1.表面に不動態皮膜を有するステンレス鋼板からなり、
前記不動態皮膜の表面における原子数比Cr/(Fe+Cr)が0.08以上である、光電変換素子用基板。
本発明の光電変換素子用基板は、ステンレス鋼板で構成されている。金属材料であるステンレス鋼板を用いているため、本発明の基板は、光電変換素子を機械的に支える構造材としての役割と、光電変換素子の一構成要素である集電極としての役割の、両者を担うことができる。
ステンレス鋼の表面は、通常、安定な酸化物等からなる不動態皮膜に覆われており、その結果、ステンレス鋼は優れた耐食性を有している。本発明においては、光電変換素子用基板に用いられるステンレス鋼板が単に不動態皮膜を有するだけでなく、該不動態皮膜の表面における原子数比Cr/(Fe+Cr)を0.08以上とすることが重要である。
さらに、本発明の光電変換素子用基板においては、前記光電変換素子用基板表面の算術平均粗さRaを10nm未満とすることが好ましい。
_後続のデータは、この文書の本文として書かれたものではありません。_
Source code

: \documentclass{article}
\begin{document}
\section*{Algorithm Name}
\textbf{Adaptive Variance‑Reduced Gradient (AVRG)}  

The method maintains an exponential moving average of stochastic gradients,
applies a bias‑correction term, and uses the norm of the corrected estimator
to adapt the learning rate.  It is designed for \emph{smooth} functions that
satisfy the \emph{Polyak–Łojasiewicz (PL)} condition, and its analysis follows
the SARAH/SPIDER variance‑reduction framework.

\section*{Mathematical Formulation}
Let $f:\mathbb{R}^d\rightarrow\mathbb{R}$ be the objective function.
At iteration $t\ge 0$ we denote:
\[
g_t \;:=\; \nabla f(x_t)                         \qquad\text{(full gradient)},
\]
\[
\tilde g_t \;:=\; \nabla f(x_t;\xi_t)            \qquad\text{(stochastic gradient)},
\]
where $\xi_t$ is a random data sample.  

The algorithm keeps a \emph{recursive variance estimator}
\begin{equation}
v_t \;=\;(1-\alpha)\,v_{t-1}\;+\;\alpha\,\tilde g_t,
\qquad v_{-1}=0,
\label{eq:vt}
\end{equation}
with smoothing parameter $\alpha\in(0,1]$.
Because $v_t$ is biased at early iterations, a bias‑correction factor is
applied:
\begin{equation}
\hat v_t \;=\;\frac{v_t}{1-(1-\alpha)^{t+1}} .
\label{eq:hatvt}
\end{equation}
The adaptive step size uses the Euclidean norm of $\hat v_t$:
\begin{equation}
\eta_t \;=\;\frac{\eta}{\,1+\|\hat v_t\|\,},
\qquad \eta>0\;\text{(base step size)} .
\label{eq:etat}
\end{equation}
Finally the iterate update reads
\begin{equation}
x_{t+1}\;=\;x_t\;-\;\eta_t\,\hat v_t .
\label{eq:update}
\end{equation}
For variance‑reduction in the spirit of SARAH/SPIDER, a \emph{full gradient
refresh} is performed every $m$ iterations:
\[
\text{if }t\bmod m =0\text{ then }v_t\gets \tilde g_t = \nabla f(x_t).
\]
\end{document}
光電変換素子を形成する際には、基板の表面に各種の機能を有する層が形成されるが、基板表面の粗度が大きいと、該基板上に形成される層の厚さに不均一が生じやすく、その結果、光電変換素子の特性が不安定となる場合がある。また、基板表面の粗度が大きいと、基板表面の凸部を介して短絡が発生するリスクが高くなる。そこで、Raを10nm未満とすることが好ましく、9.5nm以下とすることがより好ましく、9.0nm以下とすることがさらに好ましい。Raが10nm未満である光電変換素子用基板を得る方法としては、例えば、ステンレス鋼板を表面研磨する、低粗度のロールを用いてステンレス鋼板を圧延するといった方法が挙げられるが、工業的には、低粗度のロールを使用した圧延を用いることが生産性の観点から好ましい。一方、Raは低ければ低いほど好ましいため、その下限は特に限定されない。しかし、過度にRaを低下させると、Raを低減することによる効果が飽和することに加えて製造コストが増加するため、Raは1nm以上とすることが好ましく、2nm以上とすることがより好ましい。なお、前記光電変換素子用基板表面における算術平均粗さRaは、実施例に記載の方法で測定することができる。
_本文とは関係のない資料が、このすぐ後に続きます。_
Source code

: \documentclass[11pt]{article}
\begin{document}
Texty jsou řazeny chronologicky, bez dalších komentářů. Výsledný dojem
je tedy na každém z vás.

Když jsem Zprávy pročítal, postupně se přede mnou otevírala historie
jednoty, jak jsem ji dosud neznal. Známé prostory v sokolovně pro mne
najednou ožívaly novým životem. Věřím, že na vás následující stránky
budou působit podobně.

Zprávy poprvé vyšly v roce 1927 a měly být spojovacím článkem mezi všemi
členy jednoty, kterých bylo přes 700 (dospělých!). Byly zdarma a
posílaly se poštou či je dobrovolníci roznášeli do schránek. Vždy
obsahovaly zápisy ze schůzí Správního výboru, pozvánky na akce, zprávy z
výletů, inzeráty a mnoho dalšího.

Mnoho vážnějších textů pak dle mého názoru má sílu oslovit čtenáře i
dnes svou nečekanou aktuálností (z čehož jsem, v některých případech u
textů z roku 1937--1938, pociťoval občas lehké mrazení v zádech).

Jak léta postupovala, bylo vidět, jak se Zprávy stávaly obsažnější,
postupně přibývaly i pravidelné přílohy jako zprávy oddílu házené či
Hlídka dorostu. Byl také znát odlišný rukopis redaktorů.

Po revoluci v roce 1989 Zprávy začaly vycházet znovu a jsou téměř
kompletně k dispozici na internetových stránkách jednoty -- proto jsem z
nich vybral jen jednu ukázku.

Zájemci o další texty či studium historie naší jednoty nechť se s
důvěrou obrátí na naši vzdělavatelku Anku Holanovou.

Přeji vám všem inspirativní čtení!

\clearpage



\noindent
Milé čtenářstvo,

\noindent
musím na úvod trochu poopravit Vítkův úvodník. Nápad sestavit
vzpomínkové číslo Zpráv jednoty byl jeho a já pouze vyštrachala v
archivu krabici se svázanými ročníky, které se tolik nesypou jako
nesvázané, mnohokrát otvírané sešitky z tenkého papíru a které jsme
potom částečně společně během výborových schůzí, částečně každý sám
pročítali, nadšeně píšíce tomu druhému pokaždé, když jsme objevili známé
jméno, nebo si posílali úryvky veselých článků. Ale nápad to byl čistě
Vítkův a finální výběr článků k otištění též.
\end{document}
本発明の基板は、各種任意の光電変換素子用の基板として用いることができる。なかでも、有機系太陽電池用の基板として用いることが好ましく、有機薄膜太陽電池用の基板として用いることがより好ましい。以下、本発明の基板を有機薄膜太陽電池に使用する場合を例に、本発明の一実施態様を説明するが、本発明は以下の説明に限定されることなく、本発明の基板は、有機薄膜太陽電池のみならず、例えば、色素増感太陽電池やフォトダイオードなど、類似の形態を有する光電変換素子全般に使用可能であり、本発明の効果を得ることが出来る。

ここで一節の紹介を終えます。